Kommentar

“In a medium that presents inimitable possibilities for representing trauma through the expressive spatialization of time,” writes the American comics scholar Michael A. Chaney, “graphic novels by Ho Che Anderson, Aaron McGruder, Kyle Baker, […] and others explicitly thematize what [historian] Hayden White locates as the burden of history within the particular registers of an African American context and milieu.” In this course, we will interrogate Chaney’s claim about black history as it emerges in contemporary graphic narratives. As part of this interrogation, we will familiarize ourselves with the tools of comics analysis and with the African American histories (the Middle Passage, slavery, the civil rights movement) that are referenced and constructed in Tom Feelings’s Middle Passage, Kyle Baker’s Nat Turner, Ho Che Anderson’s King: A Comics Biography, John Lewis, Andrew Aydin, and Nate Powell’s March (Books I and II), and Aaron McGruder, Reginald Hudlin, and Kyle Baker’s Birth of a Nation: A Comic Novel. Please note that this will be a reading-intensive course.

Literatur

You must purchase or copy/scan the following texts:

Baker, Kyle. Nat Turner. New York: Abrams, 2008. (ca. 12,50 Euros)

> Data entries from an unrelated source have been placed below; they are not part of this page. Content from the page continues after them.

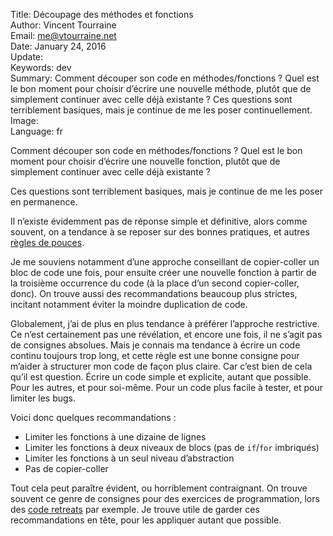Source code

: Title:    Découpage des méthodes et fonctions  
Author:   Vincent Tourraine  
Email:    me@vtourraine.net  
Date:     January 24, 2016  
Update:   
Keywords: dev  
Summary:  Comment découper son code en méthodes/fonctions ? Quel est le bon moment pour choisir d’écrire une nouvelle méthode, plutôt que de simplement continuer avec celle déjà existante ? Ces questions sont terriblement basiques, mais je continue de me les poser continuellement.   
Image:    
Language: fr  

Comment découper son code en méthodes/fonctions ? Quel est le bon moment pour choisir d’écrire une nouvelle fonction, plutôt que de simplement continuer avec celle déjà existante ? 

Ces questions sont terriblement basiques, mais je continue de me les poser en permanence. 

Il n’existe évidemment pas de réponse simple et définitive, alors comme souvent, on a tendance à se reposer sur des bonnes pratiques, et autres [règles de pouces](https://en.wikipedia.org/wiki/Rule_of_thumb).

Je me souviens notamment d’une approche conseillant de copier-coller un bloc de code une fois, pour ensuite créer une nouvelle fonction à partir de la troisième occurrence du code (à la place d’un second copier-coller, donc). On trouve aussi des recommandations beaucoup plus strictes, incitant notamment éviter la moindre duplication de code.

Globalement, j’ai de plus en plus tendance à préférer l’approche restrictive. Ce n’est certainement pas une révélation, et encore une fois, il ne s’agit pas de consignes absolues. Mais je connais ma tendance à écrire un code continu toujours trop long, et cette règle est une bonne consigne pour m’aider à structurer mon code de façon plus claire. Car c’est bien de cela qu’il est question. Écrire un code simple et explicite, autant que possible. Pour les autres, et pour soi-même. Pour un code plus facile à tester, et pour limiter les bugs.

Voici donc quelques recommandations :

- Limiter les fonctions à une dizaine de lignes
- Limiter les fonctions à deux niveaux de blocs (pas de `if`/`for` imbriqués)
- Limiter les fonctions à un seul niveau d’abstraction
- Pas de copier-coller

Tout cela peut paraître évident, ou horriblement contraignant. On trouve souvent ce genre de consignes pour des exercices de programmation, lors des [code retreats](http://coderetreat.org) par exemple. Je trouve utile de garder ces recommandations en tête, pour les appliquer autant que possible.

Anderson, Ho Che. King: A Comics Biography. Seattle: Fantagraphics, 2010. (ca. 27 Euros)

John Lewis, Andrew Aydin, Nate Powell, March: Book One. Top Shelf, 2013. (ca. 14 Euros)

John Lewis, Andrew Aydin, Nate Powell, March: Book Two. Top Shelf, 2015. (ca. 19 Euros)

NB: One copy of each text will be available in the “Semesterapparat” for this course. All other reading materials will be available on the moodle site for this course.

Bemerkung

To attend this course, you must register online. You must be present in the first session in order to secure a place in the course.